# Barry's new jungle



## Lettuce (Jul 12, 2014)

http://i.imgur.com/pWRPbVw.jpg


Thanks for all of the wonderful information I have learned from you guys. My fish is so happy right now.

Just wanted to double check, the plant on the right with the very broad leaves is an anubias right? I got it at petco and it didn't have a label on it, and the reason I ask is because it doesn't really have a rizome like the other one does, it's kind of just a ball of roots. I left it above the substrate, because even when i tried to plant it it just floated back out. I had to tie it to some biomax cylinders to get it to stay at the bottom.


----------



## Islandgaliam (Jan 27, 2014)

The plant looks like a melon sword to me, and a very nice one. They do not have a rhizome,and the roots can be planted. I bet your betta is one happy betta


----------



## RussellTheShihTzu (Mar 19, 2013)

+1 A Sword


----------



## Lettuce (Jul 12, 2014)

Does that mean it _needs_ to be buried to do well?
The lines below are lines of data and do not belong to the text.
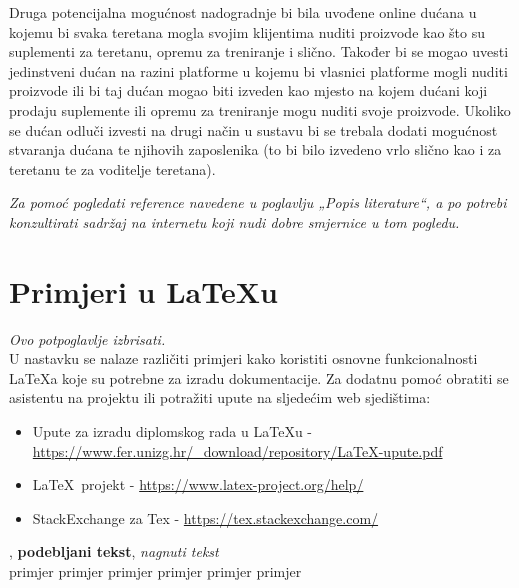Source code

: 		Druga potencijalna mogućnost nadogradnje bi bila uvođene online dućana u kojemu 
		bi svaka teretana mogla svojim klijentima nuditi proizvode kao što su suplementi za 
		teretanu, opremu za treniranje i slično. Također bi se mogao uvesti jedinstveni 
		dućan na razini platforme u kojemu bi vlasnici platforme mogli nuditi proizvode ili bi 
		taj dućan mogao biti izveden kao mjesto na kojem dućani koji prodaju suplemente ili 
		opremu za treniranje mogu nuditi svoje proizvode. Ukoliko se dućan odluči izvesti na 
		drugi način u sustavu bi se trebala dodati mogućnost stvaranja dućana te njihovih 
		zaposlenika (to bi bilo izvedeno vrlo slično kao i za teretanu te za voditelje teretana).
		
		
	
		\vspace{5mm}
	
			
		\textit{Za pomoć pogledati reference navedene u poglavlju „Popis literature“, a po potrebi konzultirati sadržaj na internetu koji nudi dobre smjernice u tom pogledu.}
		\eject
		
		\section{Primjeri u \LaTeX u}
		
		\textit{Ovo potpoglavlje izbrisati.}\\

		U nastavku se nalaze različiti primjeri kako koristiti osnovne funkcionalnosti \LaTeX a koje su potrebne za izradu dokumentacije. Za dodatnu pomoć obratiti se asistentu na projektu ili potražiti upute na sljedećim web sjedištima:
		\begin{itemize}
			\item Upute za izradu diplomskog rada u \LaTeX u - \url{https://www.fer.unizg.hr/_download/repository/LaTeX-upute.pdf}
			\item \LaTeX\ projekt - \url{https://www.latex-project.org/help/}
			\item StackExchange za Tex - \url{https://tex.stackexchange.com/}\\
		
		\end{itemize} 	


		
		\noindent {}, \textbf{podebljani tekst}, 	\textit{nagnuti tekst}\\
		\noindent \normalsize primjer \large primjer \Large primjer \LARGE {primjer} \huge {primjer} \Huge primjer \normalsize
I can't get the roots to stay under the eco complete, it just floats back out.


----------



## RussellTheShihTzu (Mar 19, 2013)

You can put a plant weight at the base and remove it when the roots take hold. Or, you can put some rocks around it to hold it down and then remove them.


----------



## Tony2632 (Aug 30, 2013)

Melon swords get very huge. I have 2 XXL melon swords. With good lighting, they tend to get this redish/green leaves. Over time mine for example lost all it's broad green leaves and grew some nice looking longer red leaves. I love the plant, but can be a pain in my a** when they start to over shadow my other plants.


----------



## Lettuce (Jul 12, 2014)

Yeah I'll probably have to remove it in favor of something smaller in a few months when it gets too big to deal with. I will probably try keeping it in a jar on the windowsill or something until I have a bigger tank to put it in.


----------



## Tony2632 (Aug 30, 2013)

No need to remove it. See if you can just trim it down, when it gets to big.


----------



## Lettuce (Jul 12, 2014)

I'm going to have to just build a mound of ecocomplete around the roots I guess, cause it wont' stay buried for anything.


----------



## SunnyCydUp (Aug 31, 2014)

Very nice set-up! I have to keep telling myself - no! you don't need to do another tank. Can become very addictive.


----------



## Pippin (Apr 11, 2014)

That looks like one happy fish.


----------